> _Exercise brief_: Pull each line containing "response" out of the data and copy it.

[Saved entries]

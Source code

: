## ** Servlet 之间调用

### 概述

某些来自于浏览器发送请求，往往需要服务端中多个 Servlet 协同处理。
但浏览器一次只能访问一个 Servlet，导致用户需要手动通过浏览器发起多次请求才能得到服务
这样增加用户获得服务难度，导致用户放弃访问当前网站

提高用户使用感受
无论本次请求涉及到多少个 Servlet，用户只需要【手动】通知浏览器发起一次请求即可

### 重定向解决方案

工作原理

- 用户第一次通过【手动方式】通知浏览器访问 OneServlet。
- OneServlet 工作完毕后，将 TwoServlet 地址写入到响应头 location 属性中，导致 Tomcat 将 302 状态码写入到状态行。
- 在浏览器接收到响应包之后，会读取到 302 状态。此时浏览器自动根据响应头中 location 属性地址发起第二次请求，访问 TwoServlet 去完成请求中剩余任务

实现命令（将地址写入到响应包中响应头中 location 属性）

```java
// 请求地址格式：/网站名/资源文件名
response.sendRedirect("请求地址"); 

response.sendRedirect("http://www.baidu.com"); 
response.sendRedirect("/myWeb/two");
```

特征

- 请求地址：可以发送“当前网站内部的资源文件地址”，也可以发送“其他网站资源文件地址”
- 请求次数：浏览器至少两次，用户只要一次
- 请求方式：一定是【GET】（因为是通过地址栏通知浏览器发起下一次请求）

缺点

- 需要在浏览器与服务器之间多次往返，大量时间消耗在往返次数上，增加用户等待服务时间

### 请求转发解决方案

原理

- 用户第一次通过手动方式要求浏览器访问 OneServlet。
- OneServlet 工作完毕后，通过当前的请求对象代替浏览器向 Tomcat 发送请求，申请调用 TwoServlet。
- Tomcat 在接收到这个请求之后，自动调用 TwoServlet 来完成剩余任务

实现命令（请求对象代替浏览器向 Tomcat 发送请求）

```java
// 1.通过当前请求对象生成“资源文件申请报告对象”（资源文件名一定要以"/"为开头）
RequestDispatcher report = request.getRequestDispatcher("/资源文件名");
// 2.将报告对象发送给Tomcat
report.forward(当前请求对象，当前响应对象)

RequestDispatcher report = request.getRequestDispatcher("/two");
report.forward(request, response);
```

> _Your solution_:
response.sendRedirect("请求地址"); 
response.sendRedirect("http://www.baidu.com"); 
response.sendRedirect("/myWeb/two");
report.forward(request, response);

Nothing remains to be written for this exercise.